Lawsuit: BarBri Isn’t ADA-Compliant
BarBri’s online bar prep is a great idea in that you no longer have to slog to some semi-disused auditorium all summer and sit in the dark, mole-like, for four weeks. Instead, you can sit in the relative comfort of your own home and be terrified that you do not know enough about parol evidence. However, online bar prep isn’t that great if it isn’t accessible to everyone.
Three law students have filed a federal lawsuit against BarBri Inc. contending that the company’s online bar-exam preparation materials aren’t fully accessible to the blind.
The suit, filed Monday in Dallas, alleges that BarBri violates the Americans with Disabilities Act by not providing appropriate accommodations […]
The plaintiffs are seeking class action status, a court order requiring BarBri to provide such accommodations and compensation for those who have suffered without them.
USB Ports and Devices Can Be Computer Virus Vectors
Some people (cough cough Sam Glover) have been telling us all along that we should be wary of USB ports. thanks to a malicious hack where malware is installed in the firmware of the USB device.

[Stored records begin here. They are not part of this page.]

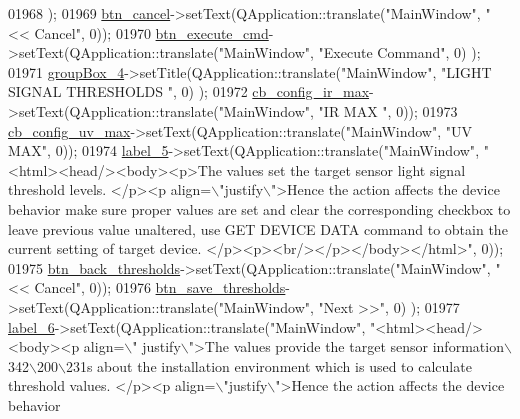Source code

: \begin{DoxyCode}
01968         );
01969         \hyperlink{a00027_a26ea4040157d183322b8c1e5d7a55c9f}{btn\_cancel}->setText(QApplication::translate(\textcolor{stringliteral}{"MainWindow"}, \textcolor{stringliteral}{"<< Cancel"}, 0));
01970         \hyperlink{a00027_a9ea50d44e38316e4203933698cbc14a6}{btn\_execute\_cmd}->setText(QApplication::translate(\textcolor{stringliteral}{"MainWindow"}, \textcolor{stringliteral}{"Execute Command"}, 0)
      );
01971         \hyperlink{a00027_ad8a919e5634add9c41bfc319cb9fd338}{groupBox\_4}->setTitle(QApplication::translate(\textcolor{stringliteral}{"MainWindow"}, \textcolor{stringliteral}{"LIGHT SIGNAL THRESHOLDS "}, 0)
      );
01972         \hyperlink{a00027_ae78fd3c777d081ab1ec1d0142bec3320}{cb\_config\_ir\_max}->setText(QApplication::translate(\textcolor{stringliteral}{"MainWindow"}, \textcolor{stringliteral}{"IR MAX "}, 0));
01973         \hyperlink{a00027_a13ce5fddc83683d7b8b717f0b9a4e2cf}{cb\_config\_uv\_max}->setText(QApplication::translate(\textcolor{stringliteral}{"MainWindow"}, \textcolor{stringliteral}{"UV MAX"}, 0));
01974         \hyperlink{a00027_ad6bab8fb8903b8f41afea1218ee52695}{label\_5}->setText(QApplication::translate(\textcolor{stringliteral}{"MainWindow"}, \textcolor{stringliteral}{"<html><head/><body><p>The values set
       the target sensor light signal threshold levels.  </p><p align=\(\backslash\)"justify\(\backslash\)">Hence the action affects the
       device behavior make sure proper values are set and clear the corresponding checkbox to leave previous value
       unaltered, use GET DEVICE DATA command to obtain the current setting of target device.
       </p><p><br/></p></body></html>"}, 0));
01975         \hyperlink{a00027_a5a4e0ac94bd22955cc41bcc276a04278}{btn\_back\_thresholds}->setText(QApplication::translate(\textcolor{stringliteral}{"MainWindow"}, \textcolor{stringliteral}{"<< Cancel"}, 
      0));
01976         \hyperlink{a00027_ac265ae0ccaa1154deaa634d19415f775}{btn\_save\_thresholds}->setText(QApplication::translate(\textcolor{stringliteral}{"MainWindow"}, \textcolor{stringliteral}{"Next >>"}, 0)
      );
01977         \hyperlink{a00027_a663f728e6244926a795c6e6892673b1d}{label\_6}->setText(QApplication::translate(\textcolor{stringliteral}{"MainWindow"}, \textcolor{stringliteral}{"<html><head/><body><p align=\(\backslash\)"
      justify\(\backslash\)">The values provide the target sensor information\(\backslash\)342\(\backslash\)200\(\backslash\)231s about the installation environment which
       is used to calculate threshold values. </p><p align=\(\backslash\)"justify\(\backslash\)">Hence the action affects the device behavior
}
\end{DoxyCode}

Perhaps it is time to start paying attention. For example, a nuclear power plant in Germany was just found to be riddled with viruses spread by USB.

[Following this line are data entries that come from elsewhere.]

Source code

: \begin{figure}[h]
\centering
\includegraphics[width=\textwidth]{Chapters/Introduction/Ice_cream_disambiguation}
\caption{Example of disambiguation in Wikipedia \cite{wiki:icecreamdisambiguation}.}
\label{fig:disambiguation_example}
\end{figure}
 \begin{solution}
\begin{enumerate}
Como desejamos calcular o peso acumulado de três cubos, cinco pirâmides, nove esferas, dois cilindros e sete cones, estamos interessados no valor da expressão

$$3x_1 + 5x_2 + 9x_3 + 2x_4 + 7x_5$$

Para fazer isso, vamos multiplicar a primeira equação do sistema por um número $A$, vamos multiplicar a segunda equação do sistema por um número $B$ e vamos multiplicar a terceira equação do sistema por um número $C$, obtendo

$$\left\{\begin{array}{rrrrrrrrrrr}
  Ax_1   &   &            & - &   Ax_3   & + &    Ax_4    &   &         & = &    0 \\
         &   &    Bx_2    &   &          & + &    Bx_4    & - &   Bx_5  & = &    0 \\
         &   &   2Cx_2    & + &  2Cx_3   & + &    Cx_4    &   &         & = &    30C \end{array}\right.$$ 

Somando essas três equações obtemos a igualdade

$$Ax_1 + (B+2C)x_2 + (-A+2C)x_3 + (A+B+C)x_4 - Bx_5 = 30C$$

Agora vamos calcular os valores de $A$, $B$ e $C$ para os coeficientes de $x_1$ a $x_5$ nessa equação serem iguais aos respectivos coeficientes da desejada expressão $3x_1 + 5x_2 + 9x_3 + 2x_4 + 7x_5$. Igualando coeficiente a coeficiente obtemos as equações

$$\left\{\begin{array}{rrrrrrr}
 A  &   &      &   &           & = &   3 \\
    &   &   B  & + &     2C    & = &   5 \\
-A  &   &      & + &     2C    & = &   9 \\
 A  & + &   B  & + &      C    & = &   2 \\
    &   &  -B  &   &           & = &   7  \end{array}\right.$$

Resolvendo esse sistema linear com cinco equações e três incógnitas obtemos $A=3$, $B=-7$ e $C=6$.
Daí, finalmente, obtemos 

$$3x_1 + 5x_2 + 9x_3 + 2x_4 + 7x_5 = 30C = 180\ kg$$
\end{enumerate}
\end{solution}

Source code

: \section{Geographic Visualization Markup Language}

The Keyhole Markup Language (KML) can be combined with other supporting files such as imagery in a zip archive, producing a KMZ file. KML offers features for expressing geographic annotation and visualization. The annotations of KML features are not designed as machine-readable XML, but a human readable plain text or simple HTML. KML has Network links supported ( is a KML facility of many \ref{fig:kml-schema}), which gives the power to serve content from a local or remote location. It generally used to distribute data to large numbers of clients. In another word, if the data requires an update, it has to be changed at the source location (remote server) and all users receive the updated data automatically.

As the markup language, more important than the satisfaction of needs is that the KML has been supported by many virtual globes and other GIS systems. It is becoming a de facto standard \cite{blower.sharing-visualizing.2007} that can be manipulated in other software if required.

The viruses, which include “W32.Ramnit” and “Conficker”, were discovered at Gundremmingen’s B unit in a computer system retrofitted in 2008 with data visualization software associated with equipment for moving nuclear fuel rods, RWE said.
Malware was also found on 18 removable data drives, mainly USB sticks, in office computers maintained separately from the plant’s operating systems. RWE said it had increased cyber-security measures as a result.

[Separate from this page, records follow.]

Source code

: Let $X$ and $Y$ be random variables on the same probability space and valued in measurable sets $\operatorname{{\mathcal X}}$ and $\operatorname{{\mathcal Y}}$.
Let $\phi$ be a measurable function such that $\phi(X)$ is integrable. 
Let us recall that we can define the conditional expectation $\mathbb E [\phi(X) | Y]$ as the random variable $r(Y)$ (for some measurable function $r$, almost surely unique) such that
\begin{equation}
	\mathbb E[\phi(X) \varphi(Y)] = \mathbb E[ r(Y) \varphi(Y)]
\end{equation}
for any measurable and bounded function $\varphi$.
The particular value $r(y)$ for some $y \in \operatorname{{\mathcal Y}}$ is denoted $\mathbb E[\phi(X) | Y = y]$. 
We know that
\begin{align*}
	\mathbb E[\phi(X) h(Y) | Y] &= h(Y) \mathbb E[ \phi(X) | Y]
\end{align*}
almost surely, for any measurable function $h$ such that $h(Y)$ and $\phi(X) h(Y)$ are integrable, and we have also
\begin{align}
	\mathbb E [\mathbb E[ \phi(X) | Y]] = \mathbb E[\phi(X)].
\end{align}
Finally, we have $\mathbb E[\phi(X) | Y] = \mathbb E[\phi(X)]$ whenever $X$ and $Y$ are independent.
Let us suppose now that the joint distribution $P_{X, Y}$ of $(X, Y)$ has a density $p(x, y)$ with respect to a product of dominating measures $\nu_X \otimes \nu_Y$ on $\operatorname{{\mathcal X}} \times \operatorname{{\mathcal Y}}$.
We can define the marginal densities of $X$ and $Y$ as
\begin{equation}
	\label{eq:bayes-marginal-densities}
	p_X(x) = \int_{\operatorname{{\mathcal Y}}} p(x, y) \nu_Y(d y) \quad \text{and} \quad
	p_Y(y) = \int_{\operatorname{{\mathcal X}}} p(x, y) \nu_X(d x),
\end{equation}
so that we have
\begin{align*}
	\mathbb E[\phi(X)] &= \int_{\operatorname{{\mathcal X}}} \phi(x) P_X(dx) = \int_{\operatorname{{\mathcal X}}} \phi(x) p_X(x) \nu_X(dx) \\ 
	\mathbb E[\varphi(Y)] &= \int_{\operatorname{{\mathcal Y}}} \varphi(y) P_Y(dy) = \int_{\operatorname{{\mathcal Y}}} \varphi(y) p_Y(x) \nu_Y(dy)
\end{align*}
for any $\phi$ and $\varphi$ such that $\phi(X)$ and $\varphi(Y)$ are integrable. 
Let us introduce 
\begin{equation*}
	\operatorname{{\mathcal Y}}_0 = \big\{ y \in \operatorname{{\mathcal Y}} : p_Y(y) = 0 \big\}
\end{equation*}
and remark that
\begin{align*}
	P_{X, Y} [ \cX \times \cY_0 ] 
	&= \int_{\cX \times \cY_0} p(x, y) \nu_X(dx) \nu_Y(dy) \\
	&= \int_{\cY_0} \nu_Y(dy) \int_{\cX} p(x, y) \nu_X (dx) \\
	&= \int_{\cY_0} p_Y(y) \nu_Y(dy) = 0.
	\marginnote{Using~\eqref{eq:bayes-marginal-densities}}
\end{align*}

W32.Ramnit is designed to steal files from infected computers and targets Microsoft Windows software, according to the security firm Symantec. First discovered in 2010, it is distributed through data sticks, among other methods, and is intended to give an attacker remote control over a system when it is connected to the Internet.
The same article recites a litany of other times that USB data drives were used to spread viruses or steal information, from plane cockpits getting infected because workers charged their phones via the USB ports in the cockpit to a U.S. power plant needing to go dark for three weeks after a tech inserted a USB stick that infected the turbine control system. Scared yet?
Google Just Made Scheduling Easier for Organizations Using Google Apps
If you are using Google Apps to run your organization and you and your colleagues are using Android devices, you can now find meeting times that work for everyone much more quickly.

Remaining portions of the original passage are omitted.